Per Bauer: 00:27:37 Those are some of the keys to rightsizing. If you don't do those and you don't understand those and are careful when you analyze your cloud workloads, the risk when you do rightsizing or what you think is rightsizing is that you actually hurt your workloads or you hurt the performance of your workloads. You need to be careful.
Per Bauer: 00:28:00 Another very important aspect when it comes to rightsizing and to do increased efficiency is the use of reserved instances. In cloud, I'll use Amazon Web services here as an example, there's actually three different types of instances you can have. You can have on demand, you can have reserved, and you can have spot instances.
Per Bauer: 00:28:22 Spot is basically reserved instances that are not being used so you can, on the spot market, you can purchase those for a shorter time period. There's no guarantee of availability over time. It's basically a type of on demand, but very short term. They're discounted compared to an on demand type of instance.
Per Bauer: 00:28:50 Reserved instances is basically, you make a commitment to use the instance for a certain amount of time. In the case of Amazon, it's one or three years typically. If you do that, you get a discount, because it's easy for Amazon to understand what their utilization is going to be long term and they can do better planning, et cetera, et cetera. They'll reward you with a discount by doing that.

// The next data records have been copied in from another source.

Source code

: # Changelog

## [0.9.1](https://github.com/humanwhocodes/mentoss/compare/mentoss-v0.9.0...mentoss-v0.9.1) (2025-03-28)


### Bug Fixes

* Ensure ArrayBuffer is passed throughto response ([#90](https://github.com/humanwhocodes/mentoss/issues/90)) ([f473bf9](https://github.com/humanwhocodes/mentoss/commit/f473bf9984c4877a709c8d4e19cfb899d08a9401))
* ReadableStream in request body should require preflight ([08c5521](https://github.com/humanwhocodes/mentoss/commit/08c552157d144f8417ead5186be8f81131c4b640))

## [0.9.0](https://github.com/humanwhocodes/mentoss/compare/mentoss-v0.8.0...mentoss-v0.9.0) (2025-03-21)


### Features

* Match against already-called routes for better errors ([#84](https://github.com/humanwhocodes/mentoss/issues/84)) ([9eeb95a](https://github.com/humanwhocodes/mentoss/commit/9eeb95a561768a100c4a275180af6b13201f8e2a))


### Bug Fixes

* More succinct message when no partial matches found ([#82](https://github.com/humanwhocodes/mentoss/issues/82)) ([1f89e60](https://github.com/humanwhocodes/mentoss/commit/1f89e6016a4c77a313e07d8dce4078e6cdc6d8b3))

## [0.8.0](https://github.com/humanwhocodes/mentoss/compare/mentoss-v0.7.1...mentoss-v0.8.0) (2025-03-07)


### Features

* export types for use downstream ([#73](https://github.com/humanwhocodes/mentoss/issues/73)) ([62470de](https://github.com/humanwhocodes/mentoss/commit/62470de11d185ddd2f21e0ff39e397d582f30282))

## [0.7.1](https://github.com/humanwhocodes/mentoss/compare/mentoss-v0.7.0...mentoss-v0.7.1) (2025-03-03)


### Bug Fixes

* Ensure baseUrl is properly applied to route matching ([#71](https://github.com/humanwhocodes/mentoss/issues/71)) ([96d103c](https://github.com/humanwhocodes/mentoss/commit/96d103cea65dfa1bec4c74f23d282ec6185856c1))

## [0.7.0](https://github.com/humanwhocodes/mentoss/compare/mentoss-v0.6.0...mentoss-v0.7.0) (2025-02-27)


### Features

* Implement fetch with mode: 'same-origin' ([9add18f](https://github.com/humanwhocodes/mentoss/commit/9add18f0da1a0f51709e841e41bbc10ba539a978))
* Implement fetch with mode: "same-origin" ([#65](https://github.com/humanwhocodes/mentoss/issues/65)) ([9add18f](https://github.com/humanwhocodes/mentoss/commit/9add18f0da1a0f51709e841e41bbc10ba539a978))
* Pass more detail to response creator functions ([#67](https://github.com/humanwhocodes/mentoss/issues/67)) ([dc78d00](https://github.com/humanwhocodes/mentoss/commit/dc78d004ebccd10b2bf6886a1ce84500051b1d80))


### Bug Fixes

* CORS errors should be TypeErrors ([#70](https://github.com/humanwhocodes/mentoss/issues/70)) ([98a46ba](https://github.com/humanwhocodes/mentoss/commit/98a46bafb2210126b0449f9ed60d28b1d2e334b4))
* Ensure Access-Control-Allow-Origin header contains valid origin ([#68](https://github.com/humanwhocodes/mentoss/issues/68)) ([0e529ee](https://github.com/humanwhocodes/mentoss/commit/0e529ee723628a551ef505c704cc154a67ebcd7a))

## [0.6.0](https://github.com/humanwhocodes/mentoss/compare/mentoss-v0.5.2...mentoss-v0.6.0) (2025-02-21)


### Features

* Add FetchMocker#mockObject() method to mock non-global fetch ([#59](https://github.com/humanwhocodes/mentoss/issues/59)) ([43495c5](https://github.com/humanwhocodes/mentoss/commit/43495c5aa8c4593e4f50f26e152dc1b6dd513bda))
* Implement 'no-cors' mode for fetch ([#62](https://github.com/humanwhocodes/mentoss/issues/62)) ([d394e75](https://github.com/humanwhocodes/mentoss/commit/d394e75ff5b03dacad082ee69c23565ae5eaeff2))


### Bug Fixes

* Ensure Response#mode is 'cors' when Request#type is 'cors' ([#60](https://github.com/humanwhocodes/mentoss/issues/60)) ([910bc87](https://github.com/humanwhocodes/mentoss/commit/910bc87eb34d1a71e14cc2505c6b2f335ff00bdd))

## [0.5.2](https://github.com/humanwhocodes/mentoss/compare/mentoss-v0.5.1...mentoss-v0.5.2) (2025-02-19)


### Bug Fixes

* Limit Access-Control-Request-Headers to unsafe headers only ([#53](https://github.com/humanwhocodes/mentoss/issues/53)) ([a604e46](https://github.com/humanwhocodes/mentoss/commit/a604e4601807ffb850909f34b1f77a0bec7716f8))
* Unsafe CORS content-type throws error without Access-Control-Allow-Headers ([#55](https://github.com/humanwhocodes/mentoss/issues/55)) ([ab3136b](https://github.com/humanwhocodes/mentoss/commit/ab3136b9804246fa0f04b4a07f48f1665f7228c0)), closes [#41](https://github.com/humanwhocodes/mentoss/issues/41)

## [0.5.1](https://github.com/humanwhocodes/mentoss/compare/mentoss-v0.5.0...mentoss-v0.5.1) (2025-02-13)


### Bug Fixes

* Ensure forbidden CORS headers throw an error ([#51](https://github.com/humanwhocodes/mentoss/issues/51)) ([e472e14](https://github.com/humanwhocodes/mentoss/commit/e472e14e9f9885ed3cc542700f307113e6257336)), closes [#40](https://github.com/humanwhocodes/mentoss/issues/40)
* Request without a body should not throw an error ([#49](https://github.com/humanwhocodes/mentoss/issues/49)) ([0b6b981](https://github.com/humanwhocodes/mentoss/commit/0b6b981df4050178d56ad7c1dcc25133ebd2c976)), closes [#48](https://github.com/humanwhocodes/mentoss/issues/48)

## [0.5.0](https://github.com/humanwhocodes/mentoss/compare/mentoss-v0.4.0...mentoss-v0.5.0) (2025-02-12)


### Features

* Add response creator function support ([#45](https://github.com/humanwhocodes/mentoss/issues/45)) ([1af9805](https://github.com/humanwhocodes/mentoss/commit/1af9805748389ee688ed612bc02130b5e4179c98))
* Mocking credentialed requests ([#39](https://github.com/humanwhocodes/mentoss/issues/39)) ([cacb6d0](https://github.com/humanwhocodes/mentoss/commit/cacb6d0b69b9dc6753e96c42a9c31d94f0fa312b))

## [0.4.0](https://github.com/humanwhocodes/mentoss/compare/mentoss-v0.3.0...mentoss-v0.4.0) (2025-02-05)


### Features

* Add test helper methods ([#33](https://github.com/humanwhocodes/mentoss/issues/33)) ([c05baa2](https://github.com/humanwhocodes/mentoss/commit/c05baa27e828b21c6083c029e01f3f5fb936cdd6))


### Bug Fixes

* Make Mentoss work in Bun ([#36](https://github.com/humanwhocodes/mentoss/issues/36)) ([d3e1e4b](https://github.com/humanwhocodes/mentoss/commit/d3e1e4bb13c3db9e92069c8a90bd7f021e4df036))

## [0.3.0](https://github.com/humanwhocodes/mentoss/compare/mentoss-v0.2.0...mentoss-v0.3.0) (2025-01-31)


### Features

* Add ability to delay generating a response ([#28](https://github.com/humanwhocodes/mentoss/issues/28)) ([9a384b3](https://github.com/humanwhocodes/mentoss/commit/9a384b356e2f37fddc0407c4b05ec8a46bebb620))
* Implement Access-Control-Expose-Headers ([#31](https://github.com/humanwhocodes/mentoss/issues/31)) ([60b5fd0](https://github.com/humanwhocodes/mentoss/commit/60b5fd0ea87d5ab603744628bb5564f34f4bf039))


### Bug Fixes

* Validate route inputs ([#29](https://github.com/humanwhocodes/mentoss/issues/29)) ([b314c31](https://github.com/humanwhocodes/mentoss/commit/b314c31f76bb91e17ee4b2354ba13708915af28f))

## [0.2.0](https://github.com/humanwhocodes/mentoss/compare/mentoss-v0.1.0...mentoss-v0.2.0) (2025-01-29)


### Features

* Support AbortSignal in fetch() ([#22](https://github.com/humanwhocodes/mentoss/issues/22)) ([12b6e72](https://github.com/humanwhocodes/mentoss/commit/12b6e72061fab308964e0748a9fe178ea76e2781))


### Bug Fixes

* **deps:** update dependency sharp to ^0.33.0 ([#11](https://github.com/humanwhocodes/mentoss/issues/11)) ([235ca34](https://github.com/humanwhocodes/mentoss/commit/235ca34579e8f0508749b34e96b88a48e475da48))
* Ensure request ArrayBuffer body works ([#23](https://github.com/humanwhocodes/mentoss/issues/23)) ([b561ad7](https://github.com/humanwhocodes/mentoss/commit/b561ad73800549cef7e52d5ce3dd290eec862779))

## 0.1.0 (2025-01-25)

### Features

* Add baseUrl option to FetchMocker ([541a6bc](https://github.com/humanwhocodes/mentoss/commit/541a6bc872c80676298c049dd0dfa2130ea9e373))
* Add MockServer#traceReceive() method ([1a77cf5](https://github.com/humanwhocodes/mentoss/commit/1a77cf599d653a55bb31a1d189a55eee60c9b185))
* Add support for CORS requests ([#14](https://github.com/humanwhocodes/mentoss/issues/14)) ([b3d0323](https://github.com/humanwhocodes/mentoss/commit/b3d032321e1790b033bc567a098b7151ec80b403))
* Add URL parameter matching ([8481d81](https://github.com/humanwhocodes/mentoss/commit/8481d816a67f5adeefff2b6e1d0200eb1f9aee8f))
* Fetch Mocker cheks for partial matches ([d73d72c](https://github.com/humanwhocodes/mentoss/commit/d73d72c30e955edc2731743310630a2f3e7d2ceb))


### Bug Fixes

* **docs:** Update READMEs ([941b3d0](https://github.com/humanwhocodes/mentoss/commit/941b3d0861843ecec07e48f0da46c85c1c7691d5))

Per Bauer: 00:29:16 The type of discount is also dependent on how you pay for it. You can do no up front payment, so it becomes part of your monthly bill, but at a slightly lower rate. You can do partial payment up front. And you can do all of it up front. All up front comes with the highest discount range, partial is in between, and none means slightly less discount range.
Per Bauer: 00:29:42 Then there's also different costs of reservations. You can do a standard or convertible. Standard means that you can't change anything or very little after you've made the reservation. Whereas, the convertible could be turned into something else if you need.
Per Bauer: 00:29:58 There's a lot of different parameters in play here. It's really hard to, unless you have a very, very accurate understanding of your different workloads, it's very tricky to find the right type of reservation to use.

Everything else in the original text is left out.